Excerpted data Start Marker
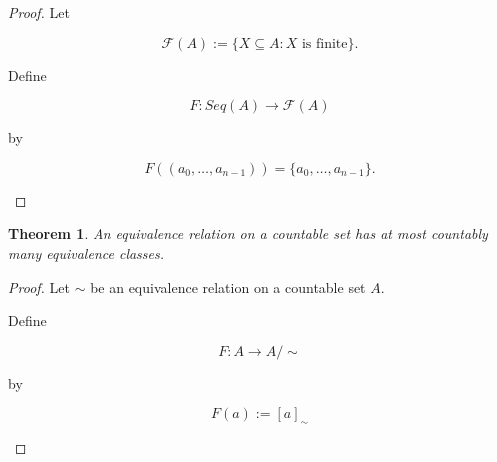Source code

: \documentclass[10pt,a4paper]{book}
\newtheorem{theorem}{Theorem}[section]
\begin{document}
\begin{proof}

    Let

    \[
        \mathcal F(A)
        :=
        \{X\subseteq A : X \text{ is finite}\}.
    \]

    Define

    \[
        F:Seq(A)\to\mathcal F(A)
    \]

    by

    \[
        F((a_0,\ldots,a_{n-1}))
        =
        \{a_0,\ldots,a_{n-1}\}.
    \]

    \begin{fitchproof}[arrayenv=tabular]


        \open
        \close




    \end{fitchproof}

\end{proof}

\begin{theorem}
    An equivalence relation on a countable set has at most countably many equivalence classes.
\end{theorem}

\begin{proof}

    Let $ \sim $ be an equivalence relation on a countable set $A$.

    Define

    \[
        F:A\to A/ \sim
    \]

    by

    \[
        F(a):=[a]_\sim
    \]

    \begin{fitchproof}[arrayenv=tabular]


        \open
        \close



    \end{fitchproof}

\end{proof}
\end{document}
Excerpted data End Marker
Excerpted data Start Marker
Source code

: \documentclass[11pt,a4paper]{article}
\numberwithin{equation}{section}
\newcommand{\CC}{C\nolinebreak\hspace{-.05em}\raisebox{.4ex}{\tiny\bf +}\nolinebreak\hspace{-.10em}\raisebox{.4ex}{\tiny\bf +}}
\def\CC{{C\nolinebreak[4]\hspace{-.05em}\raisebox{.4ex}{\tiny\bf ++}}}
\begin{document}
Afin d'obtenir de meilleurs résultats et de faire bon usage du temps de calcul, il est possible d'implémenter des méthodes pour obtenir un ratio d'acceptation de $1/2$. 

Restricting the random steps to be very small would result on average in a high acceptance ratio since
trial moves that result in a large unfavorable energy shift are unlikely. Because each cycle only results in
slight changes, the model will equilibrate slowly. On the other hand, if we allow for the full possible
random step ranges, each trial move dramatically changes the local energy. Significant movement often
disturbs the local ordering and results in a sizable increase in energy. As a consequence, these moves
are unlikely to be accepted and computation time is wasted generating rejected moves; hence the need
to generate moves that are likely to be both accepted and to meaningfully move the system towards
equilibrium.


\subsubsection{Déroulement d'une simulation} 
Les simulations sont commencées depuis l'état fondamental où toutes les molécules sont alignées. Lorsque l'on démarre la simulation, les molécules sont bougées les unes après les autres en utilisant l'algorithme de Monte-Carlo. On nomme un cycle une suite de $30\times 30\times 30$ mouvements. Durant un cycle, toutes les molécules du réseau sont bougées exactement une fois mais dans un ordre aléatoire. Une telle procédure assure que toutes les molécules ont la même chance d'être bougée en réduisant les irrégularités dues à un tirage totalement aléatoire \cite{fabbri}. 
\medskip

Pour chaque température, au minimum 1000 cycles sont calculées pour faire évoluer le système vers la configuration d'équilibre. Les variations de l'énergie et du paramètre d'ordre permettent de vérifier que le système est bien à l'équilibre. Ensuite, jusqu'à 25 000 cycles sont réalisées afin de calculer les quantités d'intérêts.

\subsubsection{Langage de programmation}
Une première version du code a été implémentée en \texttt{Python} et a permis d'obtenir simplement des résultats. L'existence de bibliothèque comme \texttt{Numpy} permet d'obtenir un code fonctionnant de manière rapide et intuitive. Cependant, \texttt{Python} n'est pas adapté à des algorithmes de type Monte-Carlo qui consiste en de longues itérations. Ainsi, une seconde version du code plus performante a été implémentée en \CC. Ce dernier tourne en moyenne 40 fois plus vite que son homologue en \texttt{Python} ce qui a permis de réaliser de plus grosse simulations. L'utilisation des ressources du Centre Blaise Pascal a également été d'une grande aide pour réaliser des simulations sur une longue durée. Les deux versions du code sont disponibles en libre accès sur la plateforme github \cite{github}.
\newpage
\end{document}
Excerpted data End Marker
Identify every line above with the string "local" in it. Copy those lines.

**Exercise result**
random step ranges, each trial move dramatically changes the local energy. Significant movement often
disturbs the local ordering and results in a sizable increase in energy. As a consequence, these moves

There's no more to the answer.